CD20xCD3 (REGN1979) for non-Hodgkin B-cell lymphomas;
Two distinct BCMAxCD3s (REGN5458 and REGN5459) for multiple myeloma;
MUC16xCD3 (REGN4018) for ovarian cancer.
— CD28 costimulatory bispecifics are also designed to bridge T-cells and tumor cells. At the tumor site, they costimulate T-cells via their CD28 receptors and may synergize with PD-1 inhibitors and/or CD3 bispecifics. Investigational candidates include:

PSMAxCD28 (REGN5678) in combination with Libtayo (cemiplimab) for prostate cancer.
— Tumor-targeted bispecifics are designed to target proteins only on the cancer cell. In this way, they may affect various signaling pathways to hamper the cancer cells’ ability to survive and proliferate. Investigational candidates include:

METxMET (REGN5093) for non-small cell lung cancer that is driven by MET mutations and/or amplifications. REGN5093 targets two different parts of the MET receptor on cancer cells to degrade the receptor and block its ability to trigger cell proliferation.
Regulatory Status of Oncology Programs
REGN1979, REGN5458, REGN5459, REGN4018, REGN5678, REGN5093 and Libtayo are currently under clinical development for the diseases noted in this press release, and their safety and efficacy have not been evaluated by any regulatory authority for these diseases. As part of a global collaboration agreement, Regeneron and Sanofi are jointly developing Libtayo, as well as Regeneron’s BCMAxCD3 and MUC16xCD3 bispecific programs.

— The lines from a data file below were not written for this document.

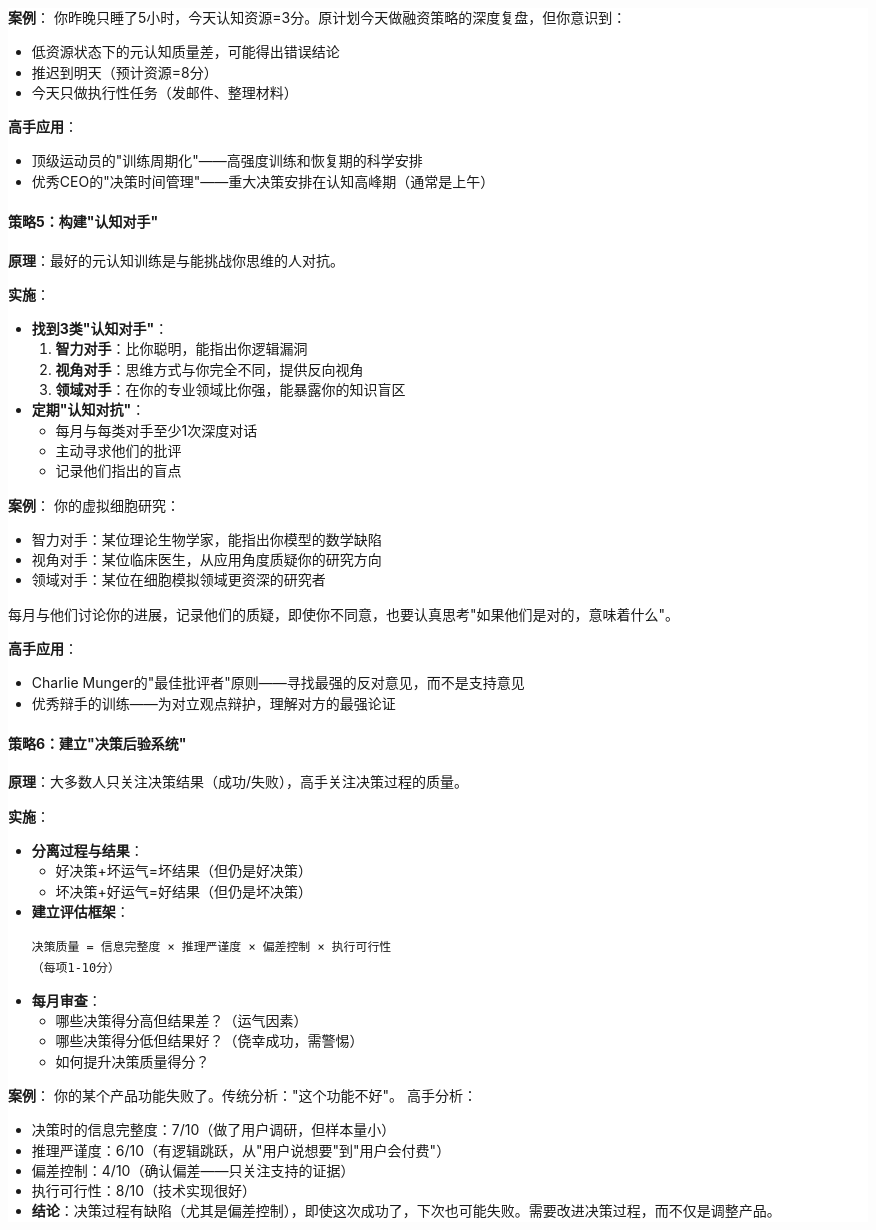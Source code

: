 **案例**：
你昨晚只睡了5小时，今天认知资源=3分。原计划今天做融资策略的深度复盘，但你意识到：
- 低资源状态下的元认知质量差，可能得出错误结论
- 推迟到明天（预计资源=8分）
- 今天只做执行性任务（发邮件、整理材料）

**高手应用**：
- 顶级运动员的"训练周期化"——高强度训练和恢复期的科学安排
- 优秀CEO的"决策时间管理"——重大决策安排在认知高峰期（通常是上午）

#### 策略5：构建"认知对手"

**原理**：最好的元认知训练是与能挑战你思维的人对抗。

**实施**：
- **找到3类"认知对手"**：
  1. **智力对手**：比你聪明，能指出你逻辑漏洞
  2. **视角对手**：思维方式与你完全不同，提供反向视角
  3. **领域对手**：在你的专业领域比你强，能暴露你的知识盲区
- **定期"认知对抗"**：
  - 每月与每类对手至少1次深度对话
  - 主动寻求他们的批评
  - 记录他们指出的盲点

**案例**：
你的虚拟细胞研究：
- 智力对手：某位理论生物学家，能指出你模型的数学缺陷
- 视角对手：某位临床医生，从应用角度质疑你的研究方向
- 领域对手：某位在细胞模拟领域更资深的研究者

每月与他们讨论你的进展，记录他们的质疑，即使你不同意，也要认真思考"如果他们是对的，意味着什么"。

**高手应用**：
- Charlie Munger的"最佳批评者"原则——寻找最强的反对意见，而不是支持意见
- 优秀辩手的训练——为对立观点辩护，理解对方的最强论证

#### 策略6：建立"决策后验系统"

**原理**：大多数人只关注决策结果（成功/失败），高手关注决策过程的质量。

**实施**：
- **分离过程与结果**：
  - 好决策+坏运气=坏结果（但仍是好决策）
  - 坏决策+好运气=好结果（但仍是坏决策）
- **建立评估框架**：
  ```
  决策质量 = 信息完整度 × 推理严谨度 × 偏差控制 × 执行可行性
  （每项1-10分）
  ```
- **每月审查**：
  - 哪些决策得分高但结果差？（运气因素）
  - 哪些决策得分低但结果好？（侥幸成功，需警惕）
  - 如何提升决策质量得分？

**案例**：
你的某个产品功能失败了。传统分析："这个功能不好"。
高手分析：
- 决策时的信息完整度：7/10（做了用户调研，但样本量小）
- 推理严谨度：6/10（有逻辑跳跃，从"用户说想要"到"用户会付费"）
- 偏差控制：4/10（确认偏差——只关注支持的证据）
- 执行可行性：8/10（技术实现很好）
- **结论**：决策过程有缺陷（尤其是偏差控制），即使这次成功了，下次也可能失败。需要改进决策过程，而不仅是调整产品。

Libtayo is approved in the U.S. for the treatment of patients with metastatic cutaneous squamous cell carcinoma (CSCC) or locally advanced CSCC who are not candidates for curative surgery or curative radiation, and in other countries for similar indications. In the U.S., the generic name for Libtayo is cemiplimab-rwlc, with rwlc as the suffix designated in accordance with Nonproprietary Naming of Biological Products Guidance for Industry issued by the U.S. Food and Drug Administration.